Friday, October 20, 2006

Lesson interrupted by cat in distress

Picking up the phone to make a call a few days ago, I discovered an extension somewhere in the house to be off the hook. A brief search unveiled the bathroom phone to have been knocked into the toilet by a cat. Possibly two cats working together. I fished it out, grateful that it hadn’t shorted out and that the toilet had been flushed. An hour later, in the middle of a dance lesson, a police car rolled up and two of Oakland’s finest marched up the stairs. There has been a lot of recent crime in my neighborhood and I was worried about my out of town neighbors whose cat I was tending. “We got a 911 hang up from this house,” explained one of the cops. “Are you sure?” I said, stupidly. “Was it my number?" He checked. Yes, that was the number. I asked when it had come in and he said an hour ago. (Aren’t you glad that if you manage to dial 911 before the bad guys disconnect you that you only have to wait an hour for the police to drop in?) “Well,” I said, giggling in spite of myself,“an hour ago my cat knocked the phone into the toilet, but I can’t imagine she dialed 911 before doing so.” It’s not as if I’d locked her in the bathroom after all. Right on cue, Fred sauntered into the room and looked inquiringly at the cop. He looked at Fred. “Is that the culprit?” he deadpanned. My students where in stitches and I couldn’t believe the police were buying this story. I wouldn’t have bought it. But lucky for me, it appears that there is an explanation, although I have to admit I didn’t understand it. There is a way that the circuits can get confused when a phone lands in a toilet and 911 can somehow get triggered. “It happens,” said the cop.

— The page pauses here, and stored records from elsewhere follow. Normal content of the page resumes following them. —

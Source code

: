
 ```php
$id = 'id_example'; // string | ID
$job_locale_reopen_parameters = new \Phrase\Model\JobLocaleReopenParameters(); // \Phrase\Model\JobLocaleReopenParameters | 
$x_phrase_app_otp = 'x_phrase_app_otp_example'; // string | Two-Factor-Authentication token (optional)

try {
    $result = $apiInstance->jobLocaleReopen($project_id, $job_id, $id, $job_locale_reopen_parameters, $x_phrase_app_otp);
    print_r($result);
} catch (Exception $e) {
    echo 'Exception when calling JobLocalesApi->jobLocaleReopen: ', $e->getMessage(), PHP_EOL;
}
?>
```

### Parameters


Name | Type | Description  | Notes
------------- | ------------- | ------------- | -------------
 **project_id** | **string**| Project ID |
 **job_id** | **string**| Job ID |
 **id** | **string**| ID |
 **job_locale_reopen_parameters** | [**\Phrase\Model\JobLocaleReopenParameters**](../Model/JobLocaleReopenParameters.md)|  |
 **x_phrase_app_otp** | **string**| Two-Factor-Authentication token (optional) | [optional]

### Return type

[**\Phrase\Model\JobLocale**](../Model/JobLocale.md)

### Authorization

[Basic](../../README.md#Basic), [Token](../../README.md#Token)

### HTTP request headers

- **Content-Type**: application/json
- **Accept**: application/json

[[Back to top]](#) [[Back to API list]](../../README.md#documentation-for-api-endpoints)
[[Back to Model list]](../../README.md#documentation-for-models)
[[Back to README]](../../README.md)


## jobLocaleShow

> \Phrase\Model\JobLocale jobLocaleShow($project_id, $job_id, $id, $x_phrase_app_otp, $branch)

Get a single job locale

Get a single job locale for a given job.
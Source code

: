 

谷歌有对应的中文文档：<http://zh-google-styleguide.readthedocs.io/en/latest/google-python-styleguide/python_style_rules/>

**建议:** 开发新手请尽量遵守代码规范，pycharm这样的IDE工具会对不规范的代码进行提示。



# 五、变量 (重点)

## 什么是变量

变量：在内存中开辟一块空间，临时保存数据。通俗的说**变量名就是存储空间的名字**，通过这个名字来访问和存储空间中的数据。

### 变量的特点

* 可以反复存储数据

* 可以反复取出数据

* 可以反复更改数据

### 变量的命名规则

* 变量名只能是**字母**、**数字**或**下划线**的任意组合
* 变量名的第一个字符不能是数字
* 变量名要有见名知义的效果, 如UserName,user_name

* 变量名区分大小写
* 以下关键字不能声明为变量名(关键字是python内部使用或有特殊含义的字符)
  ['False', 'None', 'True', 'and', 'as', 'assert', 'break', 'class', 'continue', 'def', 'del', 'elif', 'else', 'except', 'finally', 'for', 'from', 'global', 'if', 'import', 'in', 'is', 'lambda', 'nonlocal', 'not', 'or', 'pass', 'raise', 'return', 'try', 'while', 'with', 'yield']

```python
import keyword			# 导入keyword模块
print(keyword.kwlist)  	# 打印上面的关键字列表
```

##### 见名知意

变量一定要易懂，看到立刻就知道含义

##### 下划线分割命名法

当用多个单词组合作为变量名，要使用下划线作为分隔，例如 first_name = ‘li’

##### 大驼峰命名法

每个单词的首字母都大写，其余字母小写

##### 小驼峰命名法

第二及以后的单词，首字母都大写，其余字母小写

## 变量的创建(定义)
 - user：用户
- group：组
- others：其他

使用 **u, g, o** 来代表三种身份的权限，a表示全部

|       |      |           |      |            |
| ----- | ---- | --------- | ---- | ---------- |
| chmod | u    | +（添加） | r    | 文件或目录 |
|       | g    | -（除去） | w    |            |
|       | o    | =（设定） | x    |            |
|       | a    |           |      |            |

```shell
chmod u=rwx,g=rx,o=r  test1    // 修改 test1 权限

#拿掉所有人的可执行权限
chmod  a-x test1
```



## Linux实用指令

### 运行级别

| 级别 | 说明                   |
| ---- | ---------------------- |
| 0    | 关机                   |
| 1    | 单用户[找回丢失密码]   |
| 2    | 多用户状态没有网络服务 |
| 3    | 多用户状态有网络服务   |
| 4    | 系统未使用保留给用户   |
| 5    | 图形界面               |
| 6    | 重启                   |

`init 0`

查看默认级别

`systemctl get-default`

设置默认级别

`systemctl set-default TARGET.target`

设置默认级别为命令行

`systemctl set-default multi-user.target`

Thursday, October 12, 2006

Caviar, with or without Mom

Last week I went to the wedding of a former student who met his bride on the dance floor. A success story! It was a traditional Chinese wedding, with a ten course meal. One course sticks in my mind because I’d never seen it before, and it was notably disturbing to the Caucasian people at our table. The biggest prawns I’d ever seen, each one wrapped around an enclosed egg sac. The roe turned out not to be stuffing for the prawns, but rather we were being served pregnant prawns with the egg sacs still attached. Caviar plus Mom. I’m not a big fan of caviar, but I love the flying fish roe that comes with Sushi, and this was a lot like that. Not salty but satisfyingly crunchy. I was not totally immune to the somewhat creepy aspect that caused my table mates to forgo the course, but I am a big fan of shrimp so I got over it. Nevertheless, I was fascinated by the question of why we’re comfortable eating prawns, and may consider caviar a great delicacy, but only if they’re separated first. I felt a little guilty enjoying my pregnant prawn, as if it was a tad cannibalistic of me.

Friday, October 06, 2006

What does it take to teach at Laney?
A couple of years ago I was offered a job in the dance department at City College, but my teaching degree is limited service, Peralta College system only. So the friend who offered me the job talked me up to the Laney dance department which is close to my home and therefore a good place to work. I was offered a class, possibly two, to teach, but before the start of the term, the head of the dance department was replaced by someone who wanted all Laney teachers to have master’s degrees. I was fired before I even got started. A couple of weeks ago I got a call from Laney offering me a class again. New head of dance department, very nice guy, thought I’d be great for the job but maybe I don’t have the legal qualifications. He has to check. Probably I won’t get it because the guidelines are very clear for dance teachers: a teaching credential in dance or a college degree in dance. My degree is in fine arts and my credential is in Physical Education and special Ed, and therein lays a tale. Back in 1979 I was teaching self defense classes for people with physical disabilities and Vista College offered me a job. They really wanted a self defense class in their disabled student department and I was the only teacher in the field. I didn’t have the qualifications, so they pulled some strings and presented me with something called a limited service lifetime credential. Good for life, but only in the Peralta system. Everyone tells me how lucky I am to have it since lifetime credentials are no longer available. And I would be lucky to have it if I could use it for anything.